Com uma narrativa em primeira pessoa, o livro retrata desde a situação da saúde pública no Brasil, debate que veio à tona com a pandemia do novo coronavírus, até a assistência dos recém-nascidos. “É isso que coloca o Brasil no topo da mortalidade. São lugares onde ninguém chega, onde o programa nem as secretarias estaduais alcançam”, afirma. O médico descreve ainda as crenças culturais em torno dessas mortes. “Mães que veem o ocorrido como desígnio de Deus para ter anjos. Profissionais dizendo para mim que apenas rezam e pedem ajuda para São Bartolomeu salvar as crianças”, detalha.

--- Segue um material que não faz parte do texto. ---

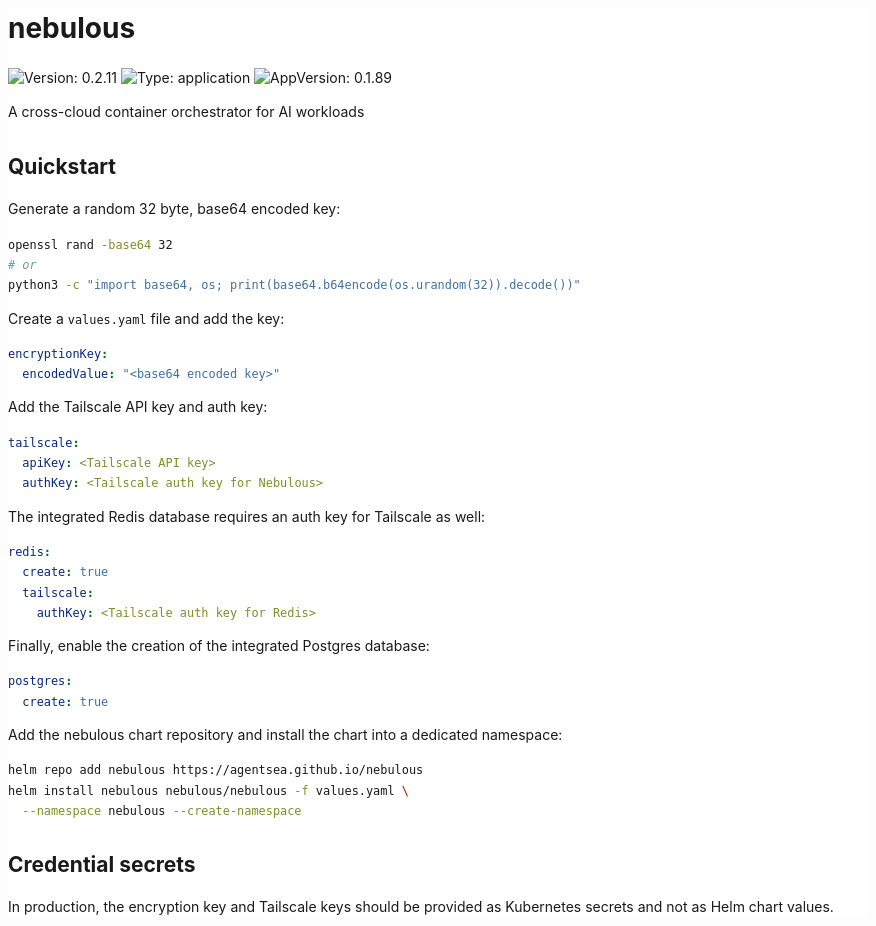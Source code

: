 # nebulous

![Version: 0.2.11](https://img.shields.io/badge/Version-0.2.11-informational?style=flat-square) ![Type: application](https://img.shields.io/badge/Type-application-informational?style=flat-square) ![AppVersion: 0.1.89](https://img.shields.io/badge/AppVersion-0.1.89-informational?style=flat-square)

A cross-cloud container orchestrator for AI workloads

## Quickstart

Generate a random 32 byte, base64 encoded key:
```bash
openssl rand -base64 32
# or
python3 -c "import base64, os; print(base64.b64encode(os.urandom(32)).decode())"
```

Create a `values.yaml` file and add the key:
```yaml
encryptionKey:
  encodedValue: "<base64 encoded key>"
```

Add the Tailscale API key and auth key:
```yaml
tailscale:
  apiKey: <Tailscale API key>
  authKey: <Tailscale auth key for Nebulous>
```

The integrated Redis database requires an auth key for Tailscale as well:
```yaml
redis:
  create: true
  tailscale:
    authKey: <Tailscale auth key for Redis>
```

Finally, enable the creation of the integrated Postgres database:
```yaml
postgres:
  create: true
```

Add the nebulous chart repository and install the chart into a dedicated namespace:

```bash
helm repo add nebulous https://agentsea.github.io/nebulous
helm install nebulous nebulous/nebulous -f values.yaml \
  --namespace nebulous --create-namespace
```

## Credential secrets

In production, the encryption key and Tailscale keys should be provided as Kubernetes secrets
and not as Helm chart values.
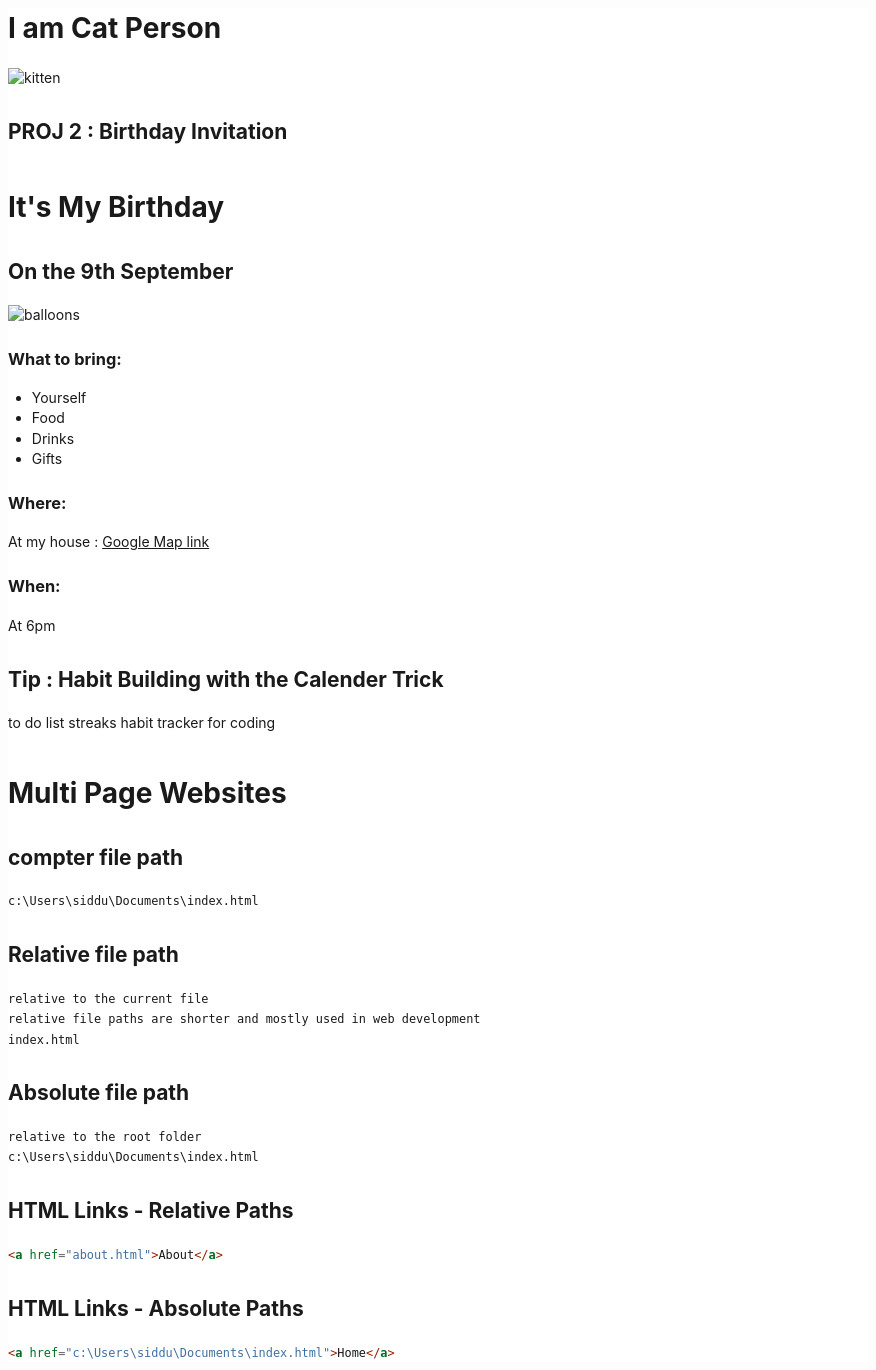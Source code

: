 <h1>I am Cat Person</h1>

<img src="https://raw.githubusercontent.com/appbrewery/webdev/main/kitten.jpeg" alt="kitten">

## PROJ 2 : Birthday Invitation
<h1>It's My Birthday</h1>
<h2>On the 9th September</h2>
<img src="https://raw.githubusercontent.com/appbrewery/webdev/main/birthday-cake3.4.jpeg" alt="balloons">

<h3>What to bring:</h3>
<ul>
    <li>Yourself</li>
    <li>Food</li>
    <li>Drinks</li>
    <li>Gifts</li>
</ul>

<h3>Where:</h3>
<p>At my house : <a href="https://www.google.com/maps/place/Taj+Mahal/@27.1334274,78.0081729,12.5z/data=!4m12!1m5!3m4!2zMjfCsDA4JzI2LjgiTiA3OMKwMDMnMzUuOCJF!8m2!3d27.1407651!4d78.0599335!3m5!1s0x39747121d702ff6d:0xdd2ae4803f767dde!8m2!3d27.1751448!4d78.0421422!16zL20vMGw4Y2I?entry=ttu">Google Map link</a></p>

<h3>When:</h3>
<p>At 6pm</p>

## Tip : Habit Building with the Calender Trick
to do list
streaks
habit tracker for coding

# Multi Page Websites

## compter file path
```html
c:\Users\siddu\Documents\index.html
```
## Relative file path
```html
relative to the current file
relative file paths are shorter and mostly used in web development
index.html
```
## Absolute file path
```html
relative to the root folder
c:\Users\siddu\Documents\index.html
```
## HTML Links - Relative Paths
```html
<a href="about.html">About</a>
```
## HTML Links - Absolute Paths
```html
<a href="c:\Users\siddu\Documents\index.html">Home</a>
```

A versão atualizada ganhou mais imagens e histórias vivenciadas pelo autor, bem como depoimentos de famílias que tiveram os bebês salvos em razão do treinamento. Em um ano, eles reanimaram 479 bebês que ou teriam morrido ou sobrevivido com sequelas neurológicas. “As pessoas precisam entender que a transmissão da vida intrauterina para a vida externa é a transmissão mais importante da vida de um ser humano. O bebê, que antes dependia de uma placenta, vai depender, em segundos, do próprio pulmão e do cérebro. Se nos primeiros 60 segundos ele não expandir o tórax, ele não manda oxigênio para o cérebro, e morre. Nesse momento, você precisa garantir que esse bebê consiga respirar. E, para isso, são necessários métodos simples, ter o mínimo de material, como máscara e balão de oxigênio, para restabelecer a pressão e ele conseguir respirar sozinho. Um investimento financeiro muito menor que um bebê asfixiado em uma UTI”, comenta.
O pediatra esclarece que cerca de 10% dos bebês precisam de ajuda para respirar quando nascem, e são eles que morrem. “São bebês que nunca serão crianças. É como se tirasse o direito de um ser humano de ser um ser humano. Isso transforma uma vida, uma história e, neste caso, acho que foi uma transformação daquela região. Agora, os mesmos profissionais que antes colocavam o bebê em cima de uma pia de cozinha lutam pela vida desta criança.”
Uma chance de respirar – Os 60 segundos mais importantes de uma vida.